__Source texts of formatted documents__
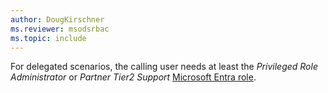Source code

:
 ```yaml
---
author: DougKirschner
ms.reviewer: msodsrbac
ms.topic: include
---
```


For delegated scenarios, the calling user needs at least the *Privileged Role Administrator* or *Partner Tier2 Support* [Microsoft Entra role](/azure/active-directory/roles/permissions-reference?toc=%2Fgraph%2Ftoc.json).
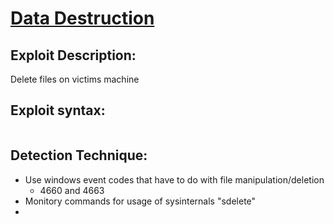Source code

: # [Data Destruction](https://attack.mitre.org/techniques/T1485/)

## Exploit Description: 
Delete files on victims machine

## Exploit syntax:
```powershell

```

## Detection Technique:
* Use windows event codes that have to do with file manipulation/deletion
	* 4660 and 4663
* Monitory commands for usage of sysinternals "sdelete"
* 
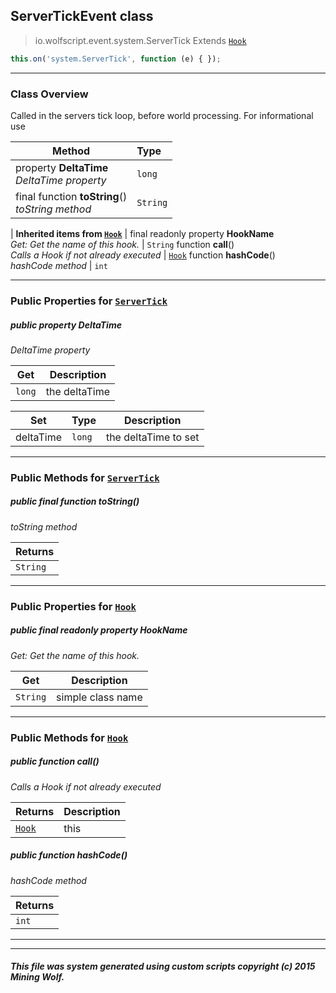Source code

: ## ServerTickEvent __class__

>io.wolfscript.event.system.ServerTick
>Extends [`Hook`](../../hook/Hook.md)
``` javascript
this.on('system.ServerTick', function (e) { });
```


---

### Class Overview

Called in the servers tick loop, before world processing. For informational use

Method | Type   
--- | :--- 
  property __DeltaTime__ <br> _DeltaTime property_ | `long`
final function __toString__() <br> _toString method_ | `String`
 |
__Inherited items from [`Hook`](../../hook/Hook.md)__ |
final readonly property __HookName__ <br> _Get: Get the name of this hook._ | `String`
 function __call__() <br> _Calls a Hook if not already executed_ | [`Hook`](../../hook/Hook.md)
 function __hashCode__() <br> _hashCode method_ | `int`





---


### Public Properties for [`ServerTick`](ServerTick.md)

##### <a id='deltatime'></a>public   property __DeltaTime__

_DeltaTime property_

Get | Description
--- | --- 
`long` | the deltaTime

Set | Type | Description  
--- | --- | --- 
deltaTime | `long` | the deltaTime to set


---

### Public Methods for [`ServerTick`](ServerTick.md)

##### <a id='tostring'></a>public final function __toString__()

_toString method_

Returns | 
--- | 
`String` |


---

### Public Properties for [`Hook`](../../hook/Hook.md)

##### <a id='hookname'></a>public final readonly property __HookName__

_Get: Get the name of this hook._

Get | Description
--- | --- 
`String` | simple class name



---

### Public Methods for [`Hook`](../../hook/Hook.md)

##### <a id='call'></a>public  function __call__()

_Calls a Hook if not already executed_

Returns | Description
--- | --- 
[`Hook`](../../hook/Hook.md) | this


##### <a id='hashcode'></a>public  function __hashCode__()

_hashCode method_

Returns | 
--- | 
`int` |


---


---


##### This file was system generated using custom scripts copyright (c) 2015 Mining Wolf.
	

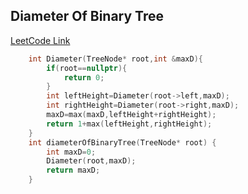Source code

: ## Diameter Of Binary Tree

[LeetCode Link](https://leetcode.com/problems/diameter-of-binary-tree/)
```cpp
    int Diameter(TreeNode* root,int &maxD){
        if(root==nullptr){
            return 0;
        }
        int leftHeight=Diameter(root->left,maxD);
        int rightHeight=Diameter(root->right,maxD);
        maxD=max(maxD,leftHeight+rightHeight);
        return 1+max(leftHeight,rightHeight);
    }
    int diameterOfBinaryTree(TreeNode* root) {
        int maxD=0;
        Diameter(root,maxD);
        return maxD;
    }
```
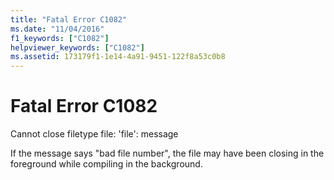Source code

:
 ```yaml
---
title: "Fatal Error C1082"
ms.date: "11/04/2016"
f1_keywords: ["C1082"]
helpviewer_keywords: ["C1082"]
ms.assetid: 173179f1-1e14-4a91-9451-122f8a53c0b8
---
```

# Fatal Error C1082

Cannot close filetype file: 'file': message

If the message says "bad file number", the file may have been closing in the foreground while compiling in the background.
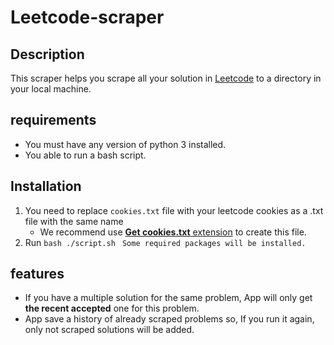 # Leetcode-scraper

## Description
This scraper helps you scrape all your solution in [Leetcode](https://leetcode.com/) to a directory in your local machine.

## requirements
* You must have any version of python 3 installed.
* You able to run a bash script.

## Installation
1. You need to replace ```cookies.txt``` file with your leetcode cookies as a .txt file with the same name
    - We recommend use [**Get cookies.txt** extension](https://chrome.google.com/webstore/detail/get-cookiestxt/bgaddhkoddajcdgocldbbfleckgcbcid) to create this file.
2. Run ```bash ./script.sh ``` 
```Some required packages will be installed.```
 

## features
- If you have a multiple solution for the same problem, App will only get **the recent accepted** one for this problem. 
- App save a history of already scraped problems so, If you run it again, only not scraped solutions will be added.
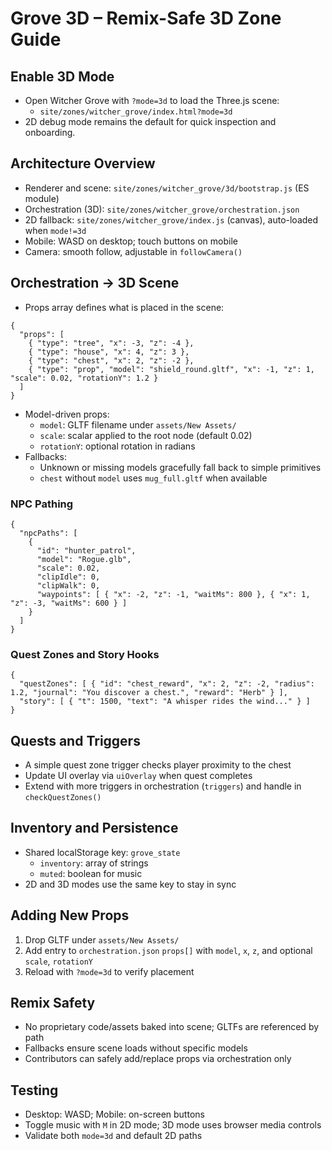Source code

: # Grove 3D – Remix-Safe 3D Zone Guide

## Enable 3D Mode
- Open Witcher Grove with `?mode=3d` to load the Three.js scene:
  - `site/zones/witcher_grove/index.html?mode=3d`
- 2D debug mode remains the default for quick inspection and onboarding.

## Architecture Overview
- Renderer and scene: `site/zones/witcher_grove/3d/bootstrap.js` (ES module)
- Orchestration (3D): `site/zones/witcher_grove/orchestration.json`
- 2D fallback: `site/zones/witcher_grove/index.js` (canvas), auto-loaded when `mode!=3d`
- Mobile: WASD on desktop; touch buttons on mobile
- Camera: smooth follow, adjustable in `followCamera()`

## Orchestration → 3D Scene
- Props array defines what is placed in the scene:
```
{
  "props": [
    { "type": "tree", "x": -3, "z": -4 },
    { "type": "house", "x": 4, "z": 3 },
    { "type": "chest", "x": 2, "z": -2 },
    { "type": "prop", "model": "shield_round.gltf", "x": -1, "z": 1, "scale": 0.02, "rotationY": 1.2 }
  ]
}
```
- Model-driven props:
  - `model`: GLTF filename under `assets/New Assets/`
  - `scale`: scalar applied to the root node (default 0.02)
  - `rotationY`: optional rotation in radians
- Fallbacks:
  - Unknown or missing models gracefully fall back to simple primitives
  - `chest` without `model` uses `mug_full.gltf` when available

### NPC Pathing
```
{
  "npcPaths": [
    {
      "id": "hunter_patrol",
      "model": "Rogue.glb",
      "scale": 0.02,
      "clipIdle": 0,
      "clipWalk": 0,
      "waypoints": [ { "x": -2, "z": -1, "waitMs": 800 }, { "x": 1, "z": -3, "waitMs": 600 } ]
    }
  ]
}
```

### Quest Zones and Story Hooks
```
{
  "questZones": [ { "id": "chest_reward", "x": 2, "z": -2, "radius": 1.2, "journal": "You discover a chest.", "reward": "Herb" } ],
  "story": [ { "t": 1500, "text": "A whisper rides the wind..." } ]
}
```

## Quests and Triggers
- A simple quest zone trigger checks player proximity to the chest
- Update UI overlay via `uiOverlay` when quest completes
- Extend with more triggers in orchestration (`triggers`) and handle in `checkQuestZones()`

## Inventory and Persistence
- Shared localStorage key: `grove_state`
  - `inventory`: array of strings
  - `muted`: boolean for music
- 2D and 3D modes use the same key to stay in sync

## Adding New Props
1. Drop GLTF under `assets/New Assets/`
2. Add entry to `orchestration.json` `props[]` with `model`, `x`, `z`, and optional `scale`, `rotationY`
3. Reload with `?mode=3d` to verify placement

## Remix Safety
- No proprietary code/assets baked into scene; GLTFs are referenced by path
- Fallbacks ensure scene loads without specific models
- Contributors can safely add/replace props via orchestration only

## Testing
- Desktop: WASD; Mobile: on-screen buttons
- Toggle music with `M` in 2D mode; 3D mode uses browser media controls
- Validate both `mode=3d` and default 2D paths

__TO DO__
Out of the data above, give again only the lines starting at the one holding "- Props array" and ending at the one holding "rotation in radians", unchanged.

__EXERCISE RESPONSE__
- Props array defines what is placed in the scene:
```
{
  "props": [
    { "type": "tree", "x": -3, "z": -4 },
    { "type": "house", "x": 4, "z": 3 },
    { "type": "chest", "x": 2, "z": -2 },
    { "type": "prop", "model": "shield_round.gltf", "x": -1, "z": 1, "scale": 0.02, "rotationY": 1.2 }
  ]
}
```
- Model-driven props:
  - `model`: GLTF filename under `assets/New Assets/`
  - `scale`: scalar applied to the root node (default 0.02)
  - `rotationY`: optional rotation in radians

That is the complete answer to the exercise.